Di sicuro, non è un’elucubrazione di Giordano Stagnati, il capotreno della tratta Cremona-Brescia licenziato per “comportamento non consono alla sua figura professionale”. O meglio, licenziato per aver apostrofato con l’epiteto “negro di merda” il passeggero senegalese che lo ha aggredito, malmenato e derubato durante un controllo.
Di sicuro, non può essere l’aforisma di chi, ad una già mesta condizione occupazionale e salariale e ad una pensione che non sappiamo quando vedrà, ha dovuto aggiungere un’altra gigantesca umiliazione. Umiliazione causata, giustappunto, da un eccesso di xenofilia.
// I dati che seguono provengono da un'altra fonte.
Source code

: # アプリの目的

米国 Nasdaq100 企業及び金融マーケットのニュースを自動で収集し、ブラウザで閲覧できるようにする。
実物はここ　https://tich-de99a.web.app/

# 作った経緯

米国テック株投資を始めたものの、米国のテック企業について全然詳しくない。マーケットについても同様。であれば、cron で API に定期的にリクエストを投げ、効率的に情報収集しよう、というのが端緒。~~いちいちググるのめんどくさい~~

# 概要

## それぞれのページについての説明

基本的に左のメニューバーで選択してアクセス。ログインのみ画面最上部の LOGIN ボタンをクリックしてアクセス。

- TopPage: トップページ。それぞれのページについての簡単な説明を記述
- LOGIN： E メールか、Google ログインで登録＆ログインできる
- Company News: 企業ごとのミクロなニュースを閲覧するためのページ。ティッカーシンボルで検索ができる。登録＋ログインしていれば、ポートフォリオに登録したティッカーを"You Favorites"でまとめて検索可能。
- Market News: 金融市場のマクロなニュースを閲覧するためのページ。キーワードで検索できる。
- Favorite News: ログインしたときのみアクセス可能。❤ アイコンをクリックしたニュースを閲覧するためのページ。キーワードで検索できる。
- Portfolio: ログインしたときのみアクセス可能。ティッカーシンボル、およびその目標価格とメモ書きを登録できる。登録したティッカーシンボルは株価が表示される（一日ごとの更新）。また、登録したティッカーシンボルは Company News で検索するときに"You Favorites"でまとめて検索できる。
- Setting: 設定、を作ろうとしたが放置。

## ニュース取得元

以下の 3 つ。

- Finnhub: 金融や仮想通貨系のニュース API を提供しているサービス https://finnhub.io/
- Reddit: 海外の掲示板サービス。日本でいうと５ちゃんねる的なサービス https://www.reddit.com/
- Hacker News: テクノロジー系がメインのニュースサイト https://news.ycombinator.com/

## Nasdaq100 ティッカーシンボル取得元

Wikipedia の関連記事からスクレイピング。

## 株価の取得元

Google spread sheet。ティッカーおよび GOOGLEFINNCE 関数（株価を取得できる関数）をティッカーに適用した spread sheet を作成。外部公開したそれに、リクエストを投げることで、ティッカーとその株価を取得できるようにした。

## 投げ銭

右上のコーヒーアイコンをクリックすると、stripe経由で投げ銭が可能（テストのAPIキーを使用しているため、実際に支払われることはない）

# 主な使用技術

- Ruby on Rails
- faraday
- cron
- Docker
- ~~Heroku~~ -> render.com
Questo Stato, dopo aver creato una guerra tra due categorie di poveri disperati (gli autoctoni e gli allogeni), ha anche formulato le regole di un gioco al massacro che ammira da sadico spettatore. Conducendo i suoi cittadini ad un’omologazione culturale fondata sul cosmopolitismo, sulla globalizzazione, sull’accoglienza illimitata e sulla profonda idiosincrasia verso la propria identità, ha semplicemente dato un piccolo vantaggio ad uno dei due concorrenti e decretato quale soccomberà per primo. Ma è solo un palliativo, perché dopo i locali toccherà anche ai forestieri morire di povertà ed indifferenza.
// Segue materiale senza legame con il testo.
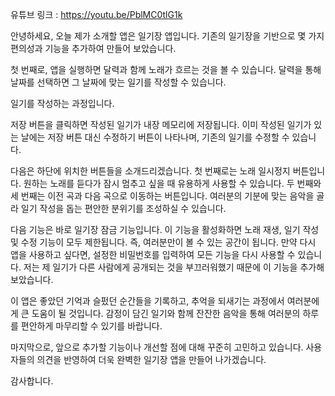 유튜브 링크 : https://youtu.be/PblMC0tlG1k

안녕하세요, 
오늘 제가 소개할 앱은 일기장 앱입니다. 기존의 일기장을 기반으로 몇 가지 편의성과 기능을 추가하여 만들어 보았습니다.

첫 번째로, 앱을 실행하면 달력과 함께 노래가 흐르는 것을 볼 수 있습니다. 
달력을 통해 날짜를 선택하면 그 날짜에 맞는 일기를 작성할 수 있습니다.

일기를 작성하는 과정입니다. 


저장 버튼을 클릭하면 작성된 일기가 내장 메모리에 저장됩니다. 
이미 작성된 일기가 있는 날에는 저장 버튼 대신 수정하기 버튼이 나타나며, 기존의 일기를 수정할 수 있습니다.

다음은   하단에 위치한 버튼들을 소개드리겠습니다. 첫 번째로는 노래 일시정지 버튼입니다. 원하는 노래를 듣다가 잠시 멈추고 싶을 때 유용하게 사용할 수 있습니다. 두 번째와 세 번째는 이전 곡과 다음 곡으로 이동하는 버튼입니다. 여러분의 기분에 맞는 음악을 골라 일기 작성을 돕는 편안한 분위기를 조성하실 수 있습니다.

다음 기능은 바로 일기장 잠금 기능입니다. 이 기능을 활성화하면 노래 재생, 일기 작성 및 수정 기능이 모두 제한됩니다. 즉, 여러분만이 볼 수 있는 공간이 됩니다. 만약 다시 앱을 사용하고 싶다면, 설정한 비밀번호를 입력하여 모든 기능을 다시 사용할 수 있습니다. 저는 제 일기가 다른 사람에게 공개되는 것을 부끄러워했기 때문에 이 기능을 추가해보았습니다.

이 앱은 좋았던 기억과 슬펐던 순간들을 기록하고, 추억을 되새기는 과정에서 여러분에게 큰 도움이 될 것입니다. 감정이 담긴 일기와 함께 잔잔한 음악을 통해 여러분의 하루를 편안하게 마무리할 수 있기를 바랍니다.

마지막으로, 앞으로 추가할 기능이나 개선할 점에 대해 꾸준히 고민하고 있습니다. 사용자들의 의견을 반영하여 더욱 완벽한 일기장 앱을 만들어 나가겠습니다.

감사합니다.
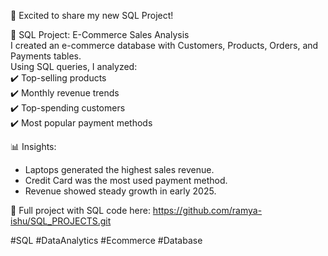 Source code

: 🚀 Excited to share my new SQL Project!  

🛒 SQL Project: E-Commerce Sales Analysis  
I created an e-commerce database with Customers, Products, Orders, and Payments tables.  
Using SQL queries, I analyzed:  
✔️ Top-selling products  
✔️ Monthly revenue trends  
✔️ Top-spending customers  
✔️ Most popular payment methods  

📊 Insights:  
- Laptops generated the highest sales revenue.  
- Credit Card was the most used payment method.  
- Revenue showed steady growth in early 2025.  

🔗 Full project with SQL code here: https://github.com/ramya-ishu/SQL_PROJECTS.git

#SQL #DataAnalytics #Ecommerce #Database
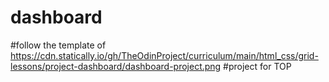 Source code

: # dashboard

#follow the template of https://cdn.statically.io/gh/TheOdinProject/curriculum/main/html_css/grid-lessons/project-dashboard/dashboard-project.png
#project for TOP
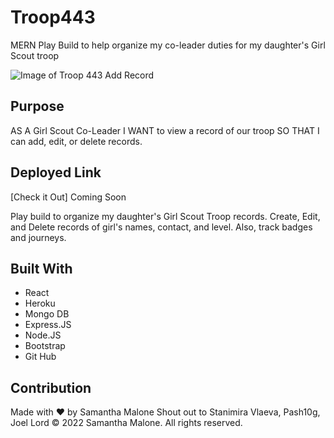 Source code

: # Troop443
MERN Play Build to help organize my co-leader duties for my daughter's Girl Scout troop

![Image of Troop 443 Add Record](.screenshot.png)


## Purpose
AS A Girl Scout Co-Leader
I WANT to view a record of our troop
SO THAT I can add, edit, or delete records.

## Deployed Link
[Check it Out] Coming Soon

Play build to organize my daughter's Girl Scout Troop records. 
Create, Edit, and Delete records of girl's names, contact, and level.
Also, track badges and journeys.

## Built With
* React
* Heroku
* Mongo DB
* Express.JS
* Node.JS
* Bootstrap
* Git Hub

## Contribution
Made with ❤️ by Samantha Malone
Shout out to Stanimira Vlaeva, Pash10g, Joel Lord
© 2022 Samantha Malone. All rights reserved.
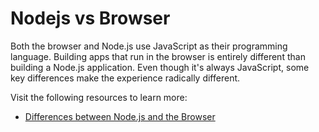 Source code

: # Nodejs vs Browser

Both the browser and Node.js use JavaScript as their programming language. Building apps that run in the browser is entirely different than building a Node.js application. Even though it's always JavaScript, some key differences make the experience radically different.

Visit the following resources to learn more:

- [Differences between Node.js and the Browser](https://nodejs.dev/en/learn/differences-between-nodejs-and-the-browser/)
Nella società neofeudale in cui scomparirà la classe media, aumenterà il tasso di indigenza e le risorse saranno sempre concentrate nelle mani di meno persone, moriremo tutti. E lo faremo mentre i pochi privilegiati superstiti ingrasseranno e rideranno sui nostri cadaveri. Alla faccia delle baggianate delle quali ci avevano convinto, mentre loro gozzovigliavano e noi ci avviavamo verso il crepuscolo.